- _Problem_: Up to and including the line that contains "이들은 [불안전한 트레잇입니다][unsafe_traits].", repeat the entries below exactly from the first line on. Do not carry over any pictures.

- _Input data_:

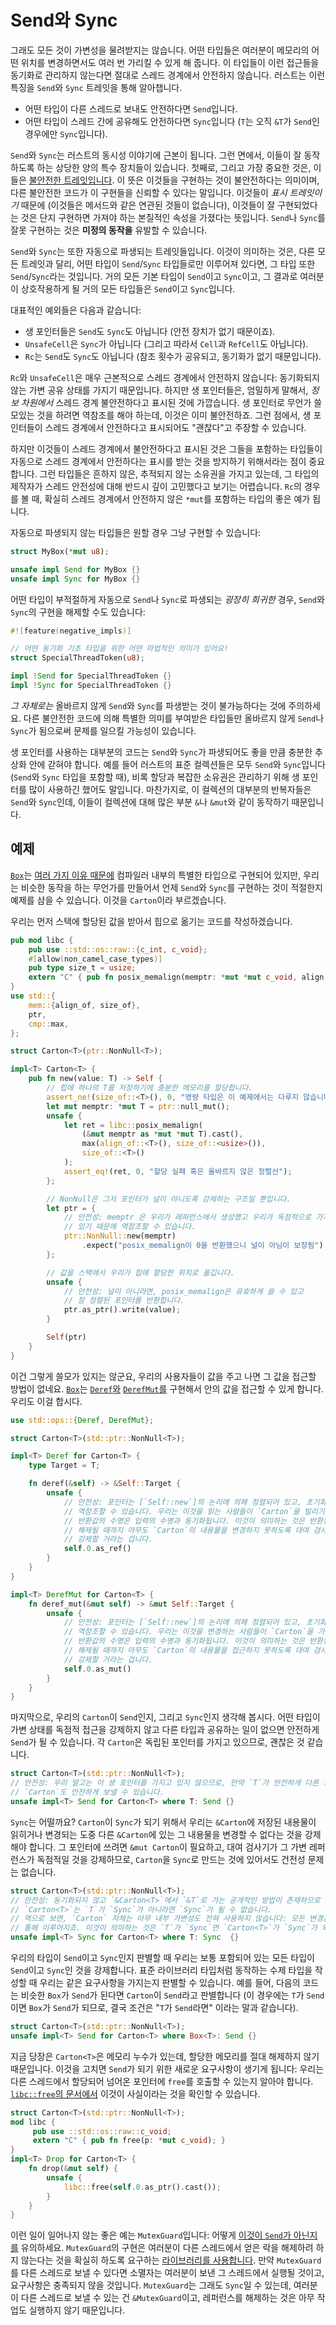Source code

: # Send와 Sync

그래도 모든 것이 가변성을 물려받지는 않습니다. 어떤 타입들은 여러분이 메모리의 어떤 위치를 변경하면서도 여러 번 가리킬 수 있게 해 줍니다. 이 타입들이 이런 접근들을 동기화로 관리하지 않는다면 절대로 스레드 경계에서 안전하지 않습니다. 
러스트는 이런 특징을 `Send`와 `Sync` 트레잇을 통해 알아챕니다.

* 어떤 타입이 다른 스레드로 보내도 안전하다면 `Send`입니다.
* 어떤 타입이 스레드 간에 공유해도 안전하다면 `Sync`입니다 (`T`는 오직 `&T`가 `Send`인 경우에만 `Sync`입니다).

`Send`와 `Sync`는 러스트의 동시성 이야기에 근본이 됩니다. 그런 면에서, 이들이 잘 동작하도록 하는 상당한 양의 특수 장치들이 있습니다. 첫째로, 그리고 가장 중요한 것은, 이들은 [불안전한 트레잇입니다][unsafe_traits]. 
이 뜻은 이것들을 구현하는 것이 불안전하다는 의미이며, 다른 불안전한 코드가 이 구현들을 신뢰할 수 있다는 말입니다. 이것들이 *표시 트레잇이기* 때문에 (이것들은 메서드와 같은 연관된 것들이 없습니다), 
이것들이 잘 구현되었다는 것은 단지 구현하면 가져야 하는 본질적인 속성을 가졌다는 뜻입니다. `Send`나 `Sync`를 잘못 구현하는 것은 **미정의 동작을** 유발할 수 있습니다.

`Send`와 `Sync`는 또한 자동으로 파생되는 트레잇들입니다. 이것이 의미하는 것은, 다른 모든 트레잇과 달리, 어떤 타입이 `Send`/`Sync` 타입들로만 이루어져 있다면, 그 타입 또한 `Send`/`Sync`라는 것입니다. 
거의 모든 기본 타입이 `Send`이고 `Sync`이고, 그 결과로 여러분이 상호작용하게 될 거의 모든 타입들은 `Send`이고 `Sync`입니다. 

대표적인 예외들은 다음과 같습니다:

* 생 포인터들은 `Send`도 `Sync`도 아닙니다 (안전 장치가 없기 때문이죠).
* `UnsafeCell`은 `Sync`가 아닙니다 (그리고 따라서 `Cell`과 `RefCell`도 아닙니다).
* `Rc`는 `Send`도 `Sync`도 아닙니다 (참조 횟수가 공유되고, 동기화가 없기 때문입니다).

`Rc`와 `UnsafeCell`은 매우 근본적으로 스레드 경계에서 안전하지 않습니다: 동기화되지 않는 가변 공유 상태를 가지기 때문입니다. 하지만 생 포인터들은, 엄밀하게 말해서, *정보 차원에서* 스레드 경계 불안전하다고 표시된 것에 가깝습니다. 
생 포인터로 무언가 쓸모있는 것을 하려면 역참조를 해야 하는데, 이것은 이미 불안전하죠. 그런 점에서, 생 포인터들이 스레드 경계에서 안전하다고 표시되어도 "괜찮다"고 주장할 수 있습니다.

하지만 이것들이 스레드 경계에서 불안전하다고 표시된 것은 그들을 포함하는 타입들이 자동으로 스레드 경계에서 안전하다는 표시를 받는 것을 방지하기 위해서라는 점이 중요합니다. 
그런 타입들은 흔하지 않은, 추적되지 않는 소유권을 가지고 있는데, 그 타입의 제작자가 스레드 안전성에 대해 반드시 깊이 고민했다고 보기는 어렵습니다. 
`Rc`의 경우를 볼 때, 확실히 스레드 경계에서 안전하지 않은 `*mut`를 포함하는 타입의 좋은 예가 됩니다.

자동으로 파생되지 않는 타입들은 원할 경우 그냥 구현할 수 있습니다:

```rust
struct MyBox(*mut u8);

unsafe impl Send for MyBox {}
unsafe impl Sync for MyBox {}
```

어떤 타입이 부적절하게 자동으로 `Send`나 `Sync`로 파생되는 *굉장히 희귀한* 경우, `Send`와 `Sync`의 구현을 해제할 수도 있습니다:

```rust
#![feature(negative_impls)]

// 어떤 동기화 기초 타입을 위한 어떤 마법적인 의미가 있어요!
struct SpecialThreadToken(u8);

impl !Send for SpecialThreadToken {}
impl !Sync for SpecialThreadToken {}
```

*그 자체로는* 올바르지 않게 `Send`와 `Sync`를 파생받는 것이 불가능하다는 것에 주의하세요. 다른 불안전한 코드에 의해 특별한 의미를 부여받은 타입들만 올바르지 않게 `Send`나 `Sync`가 됨으로써 문제를 일으킬 가능성이 있습니다.

생 포인터를 사용하는 대부분의 코드는 `Send`와 `Sync`가 파생되어도 좋을 만큼 충분한 추상화 안에 갇혀야 합니다. 예를 들어 러스트의 표준 컬렉션들은 모두 `Send`와 `Sync`입니다 (`Send`와 `Sync` 타입을 포함할 때), 
비록 할당과 복잡한 소유권은 관리하기 위해 생 포인터를 많이 사용하긴 했어도 말입니다. 마찬가지로, 이 컬렉션의 대부분의 반복자들은 `Send`와 `Sync`인데, 이들이 컬렉션에 대해 많은 부분 `&`나 `&mut`와 같이 동작하기 때문입니다.

## 예제

[`Box`][box-doc]는 [여러 가지 이유 때문에][box-is-special] 컴파일러 내부의 특별한 타입으로 구현되어 있지만, 우리는 비슷한 동작을 하는 무언가를 만들어서 언제 `Send`와 `Sync`를 구현하는 것이 적절한지 예제를 삼을 수 있습니다. 
이것을 `Carton`이라 부르겠습니다.

우리는 먼저 스택에 할당된 값을 받아서 힙으로 옮기는 코드를 작성하겠습니다.

```rust
pub mod libc {
    pub use ::std::os::raw::{c_int, c_void};
    #[allow(non_camel_case_types)]
    pub type size_t = usize;
    extern "C" { pub fn posix_memalign(memptr: *mut *mut c_void, align: size_t, size: size_t) -> c_int; }
}
use std::{
    mem::{align_of, size_of},
    ptr,
    cmp::max,
};

struct Carton<T>(ptr::NonNull<T>);

impl<T> Carton<T> {
    pub fn new(value: T) -> Self {
        // 힙에 하나의 T를 저장하기에 충분한 메모리를 할당합니다.
        assert_ne!(size_of::<T>(), 0, "영량 타입은 이 예제에서는 다루지 않습니다");
        let mut memptr: *mut T = ptr::null_mut();
        unsafe {
            let ret = libc::posix_memalign(
                (&mut memptr as *mut *mut T).cast(),
                max(align_of::<T>(), size_of::<usize>()),
                size_of::<T>()
            );
            assert_eq!(ret, 0, "할당 실패 혹은 올바르지 않은 정렬선");
        };

        // NonNull은 그저 포인터가 널이 아니도록 강제하는 구조일 뿐입니다.
        let ptr = {
            // 안전성: memptr 은 우리가 레퍼런스에서 생성했고 우리가 독점적으로 가지고
            // 있기 때문에 역참조할 수 있습니다.
            ptr::NonNull::new(memptr)
                .expect("posix_memalign이 0을 반환했으니 널이 아님이 보장됨")
        };

        // 값을 스택에서 우리가 힙에 할당한 위치로 옮깁니다.
        unsafe {
            // 안전성: 널이 아니라면, posix_memalign은 유효하게 쓸 수 있고
            // 잘 정렬된 포인터를 반환합니다.
            ptr.as_ptr().write(value);
        }

        Self(ptr)
    }
}
```

이건 그렇게 쓸모가 있지는 않군요, 우리의 사용자들이 값을 주고 나면 그 값을 접근할 방법이 없네요. [`Box`][box-doc]는 [`Deref`와][deref-doc] [`DerefMut`를][deref-mut-doc] 구현해서 안의 값을 접근할 수 있게 합니다. 
우리도 이걸 합시다.

```rust
use std::ops::{Deref, DerefMut};

struct Carton<T>(std::ptr::NonNull<T>);

impl<T> Deref for Carton<T> {
    type Target = T;

    fn deref(&self) -> &Self::Target {
        unsafe {
            // 안전성: 포인터는 [`Self::new`]의 논리에 의해 정렬되어 있고, 초기화되었으며,
            // 역참조할 수 있습니다. 우리는 이것을 읽는 사람들이 `Carton`을 빌리기를 요구하고,
            // 반환값의 수명은 입력의 수명과 동기화됩니다. 이것이 의미하는 것은 반환된 레퍼런스가
            // 해제될 때까지 아무도 `Carton`의 내용물을 변경하지 못하도록 대여 검사기가
            // 강제할 거라는 겁니다.
            self.0.as_ref()
        }
    }
}

impl<T> DerefMut for Carton<T> {
    fn deref_mut(&mut self) -> &mut Self::Target {
        unsafe {
            // 안전성: 포인터는 [`Self::new`]의 논리에 의해 정렬되어 있고, 초기화되었으며,
            // 역참조할 수 있습니다. 우리는 이것을 변경하는 사람들이 `Carton`을 가변으로 빌리기를 요구하고,
            // 반환값의 수명은 입력의 수명과 동기화됩니다. 이것이 의미하는 것은 반환된 가변 레퍼런스가
            // 해제될 때까지 아무도 `Carton`의 내용물을 접근하지 못하도록 대여 검사기가
            // 강제할 거라는 겁니다.
            self.0.as_mut()
        }
    }
}
```

마지막으로, 우리의 `Carton`이 `Send`인지, 그리고 `Sync`인지 생각해 봅시다. 어떤 타입이 가변 상태를 독점적 접근을 강제하지 않고 다른 타입과 공유하는 일이 없으면 안전하게 `Send`가 될 수 있습니다. 
각 `Carton`은 독립된 포인터를 가지고 있으므로, 괜찮은 것 같습니다.

```rust
struct Carton<T>(std::ptr::NonNull<T>);
// 안전성: 우리 말고는 이 생 포인터를 가지고 있지 않으므로, 만약 `T`가 안전하게 다른 스레드로 보낼 수 있다면
// `Carton`도 안전하게 보낼 수 있습니다.
unsafe impl<T> Send for Carton<T> where T: Send {}
```

`Sync`는 어떨까요? `Carton`이 `Sync`가 되기 위해서 우리는 `&Carton`에 저장된 내용물이 읽히거나 변경되는 도중 다른 `&Carton`에 있는 그 내용물을 변경할 수 없다는 것을 강제해야 합니다. 
그 포인터에 쓰려면 `&mut Carton`이 필요하고, 대여 검사기가 그 가변 레퍼런스가 독점적일 것을 강제하므로, `Carton`을 `Sync`로 만드는 것에 있어서도 건전성 문제는 없습니다.

```rust
struct Carton<T>(std::ptr::NonNull<T>);
// 안전성: 동기화되지 않고 `&Carton<T>`에서 `&T`로 가는 공개적인 방법이 존재하므로 (`Deref` 같은),
// `Carton<T>`는 `T`가 `Sync`가 아니라면 `Sync`가 될 수 없습니다.
// 역으로 보면, `Carton` 자체는 아무 내부 가변성도 전혀 사용하지 않습니다: 모든 변경은 독점적 레퍼런스(`&mut`)를
// 통해 이루어지죠. 이것이 의미하는 것은 `T`가 `Sync`면 `Carton<T>`가 `Sync`가 되기에 충분하다는 겁니다:
unsafe impl<T> Sync for Carton<T> where T: Sync  {}
```

우리의 타입이 `Send`이고 `Sync`인지 판별할 때 우리는 보통 포함되어 있는 모든 타입이 `Send`이고 `Sync`인 것을 강제합니다. 표준 라이브러리 타입처럼 동작하는 수제 타입을 작성할 때 우리는 같은 요구사항을 가지는지 판별할 수 있습니다. 
예를 들어, 다음의 코드는 비슷한 `Box`가 `Send`가 된다면 `Carton`이 `Send`라고 판별합니다 (이 경우에는 `T`가 `Send`이면 `Box`가 `Send`가 되므로, 결국 조건은 "`T`가 `Send`라면" 이라는 말과 같습니다).

```rust
struct Carton<T>(std::ptr::NonNull<T>);
unsafe impl<T> Send for Carton<T> where Box<T>: Send {}
```

지금 당장은 `Carton<T>`은 메모리 누수가 있는데, 할당한 메모리를 절대 해제하지 않기 때문입니다. 이것을 고치면 `Send`가 되기 위한 새로운 요구사항이 생기게 됩니다: 
우리는 다른 스레드에서 할당되어 넘어온 포인터에 `free`를 호출할 수 있는지 알아야 합니다. [`libc::free`의 문서에서][libc-free-docs] 이것이 사실이라는 것을 확인할 수 있습니다.

```rust
struct Carton<T>(std::ptr::NonNull<T>);
mod libc {
     pub use ::std::os::raw::c_void;
     extern "C" { pub fn free(p: *mut c_void); }
}
impl<T> Drop for Carton<T> {
    fn drop(&mut self) {
        unsafe {
            libc::free(self.0.as_ptr().cast());
        }
    }
}
```

이런 일이 일어나지 않는 좋은 예는 `MutexGuard`입니다: 어떻게 [이것이 `Send`가 아닌지를][mutex-guard-not-send-docs-rs] 유의하세요. 
`MutexGuard`의 구현은 여러분이 다른 스레드에서 얻은 락을 해제하려 하지 않는다는 것을 확실히 하도록 요구하는 [라이브러리를 사용합니다][mutex-guard-not-send-comment]. 
만약 `MutexGuard`를 다른 스레드로 보낼 수 있다면 소멸자는 여러분이 보낸 그 스레드에서 실행될 것이고, 요구사항은 충족되지 않을 것입니다. 
`MutexGuard`는 그래도 `Sync`일 수 있는데, 여러분이 다른 스레드로 보낼 수 있는 건 `&MutexGuard`이고, 레퍼런스를 해제하는 것은 아무 작업도 실행하지 않기 때문입니다.

[unsafe_traits]: safe-unsafe-meaning.html
[box-doc]: https://doc.rust-lang.org/std/boxed/struct.Box.html
[box-is-special]: https://manishearth.github.io/blog/2017/01/10/rust-tidbits-box-is-special/
[deref-doc]: https://doc.rust-lang.org/core/ops/trait.Deref.html
[deref-mut-doc]: https://doc.rust-lang.org/core/ops/trait.DerefMut.html
[mutex-guard-not-send-docs-rs]: https://doc.rust-lang.org/std/sync/struct.MutexGuard.html#impl-Send-for-MutexGuard%3C'_,+T%3E
[mutex-guard-not-send-comment]: https://github.com/rust-lang/rust/issues/23465#issuecomment-82730326
[libc-free-docs]: https://linux.die.net/man/3/free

- _Response_:
Source code

: # Send와 Sync

그래도 모든 것이 가변성을 물려받지는 않습니다. 어떤 타입들은 여러분이 메모리의 어떤 위치를 변경하면서도 여러 번 가리킬 수 있게 해 줍니다. 이 타입들이 이런 접근들을 동기화로 관리하지 않는다면 절대로 스레드 경계에서 안전하지 않습니다. 
러스트는 이런 특징을 `Send`와 `Sync` 트레잇을 통해 알아챕니다.

* 어떤 타입이 다른 스레드로 보내도 안전하다면 `Send`입니다.
* 어떤 타입이 스레드 간에 공유해도 안전하다면 `Sync`입니다 (`T`는 오직 `&T`가 `Send`인 경우에만 `Sync`입니다).

`Send`와 `Sync`는 러스트의 동시성 이야기에 근본이 됩니다. 그런 면에서, 이들이 잘 동작하도록 하는 상당한 양의 특수 장치들이 있습니다. 첫째로, 그리고 가장 중요한 것은, 이들은 [불안전한 트레잇입니다][unsafe_traits]. 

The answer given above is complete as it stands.